Bullismo, discriminazione e spaccio di droga nelle scuole: dati preoccupanti
Bullismo, discriminazione e spaccio di droga nelle scuole: dati preoccupanti

In diverse scuole italiane è oramai divenuta una triste consuetudine il dilagare di bullismo, spaccio di droga e forme di prepotenza nei confronti dei ragazzi più deboli e indifesi. Secondo un sondaggio effettuato dall’Università Cattolica del Sacro Cuore di Milano, il 19,4×100 degli studenti sarebbe stato spettatore di episodi di bullismo all’interno di istituti scolastici. Il 12,1×100, invece, testimone di consumo  e spaccio di sostanze stupefacenti da parte dei propri compagni. Un dato molto forte e preoccupante, riguarda il numero di studenti che affermano di aver assistito (oppure di essere stati vittime) di atti di bullismo e discriminazione tra le mura scolastiche.

Bullismo, discriminazione e spaccio di droga a scuola, ecco i numeri

Circa il 12,1×100 degli studenti intervistati ha dichiarato di aver assistito a consumo o spaccio di droga all’interno delle loro scuole. Dati alla mano, tale fenomeno pare essere più frequente all’interno di istituti professionali del Centro Italia o del Nord-Ovest. Non solo spaccio, il 7,4×100 di giovani ha dichiarato di aver assistito anche a svariati atti di furto. Anche in questo caso, il fenomeno si sarebbe verificato maggiormente all’interno di istituti di formazione professionale a Nord-Ovest e nel Centro della penisola.

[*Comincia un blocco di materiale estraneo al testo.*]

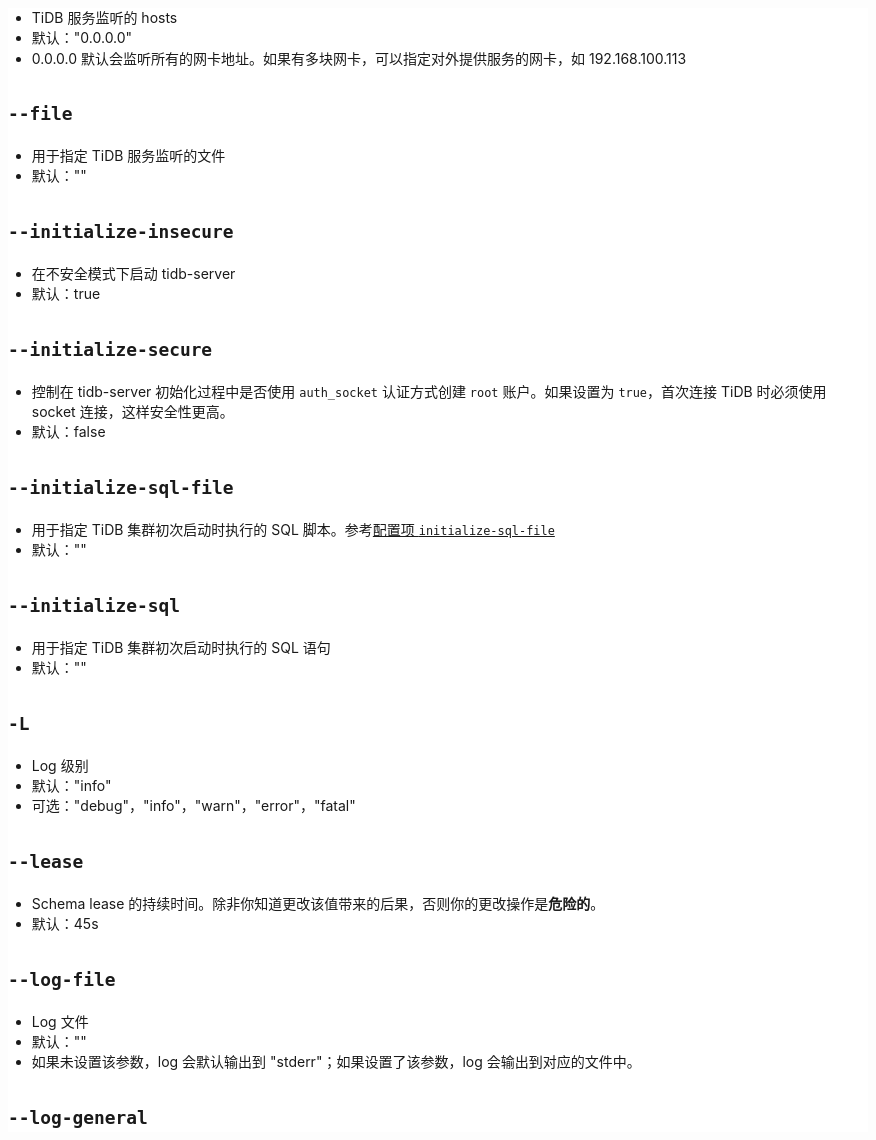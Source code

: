+ TiDB 服务监听的 hosts
+ 默认："0.0.0.0"
+ 0.0.0.0 默认会监听所有的网卡地址。如果有多块网卡，可以指定对外提供服务的网卡，如 192.168.100.113

## `--file`

+ 用于指定 TiDB 服务监听的文件
+ 默认：""

## `--initialize-insecure`

- 在不安全模式下启动 tidb-server
- 默认：true

## `--initialize-secure`

- 控制在 tidb-server 初始化过程中是否使用 `auth_socket` 认证方式创建 `root` 账户。如果设置为 `true`，首次连接 TiDB 时必须使用 socket 连接，这样安全性更高。
- 默认：false

## `--initialize-sql-file`

- 用于指定 TiDB 集群初次启动时执行的 SQL 脚本。参考[配置项 `initialize-sql-file`](/tidb-configuration-file.md#initialize-sql-file-从-v660-版本开始引入)
- 默认：""

## `--initialize-sql`

+ 用于指定 TiDB 集群初次启动时执行的 SQL 语句
+ 默认：""

## `-L`

+ Log 级别
+ 默认："info"
+ 可选："debug"，"info"，"warn"，"error"，"fatal"

## `--lease`

- Schema lease 的持续时间。除非你知道更改该值带来的后果，否则你的更改操作是**危险的**。
- 默认：45s

## `--log-file`

+ Log 文件
+ 默认：""
+ 如果未设置该参数，log 会默认输出到 "stderr"；如果设置了该参数，log 会输出到对应的文件中。

## `--log-general`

Bullismo e discriminazione in continuo aumento

La violenza e la prepotenza sono dei fenomeni riguardanti un pò tutte le strutture scolastiche italiane. Tuttavia, pare che episodi di bullismo e discriminazione siano molto più frequenti nel Sud e nelle isole. All’ultimo posto della scala si collocano le scuole del Nord-Est. Nonostante tutto, diversi giovani provenienti da tale zona, hanno dichiarato nel 10,3×100 dei casi di aver assistito ad episodi di prepotenza da parte di insegnanti nei confronti dei loro studenti, e solo il 52,4×100 ha affermato di non avervi mai assistito. Pare inoltre che siano state più le donne (11,0×100) testimoni di simili avvenimenti, rispetto ai maschi (solo il 9,7×100).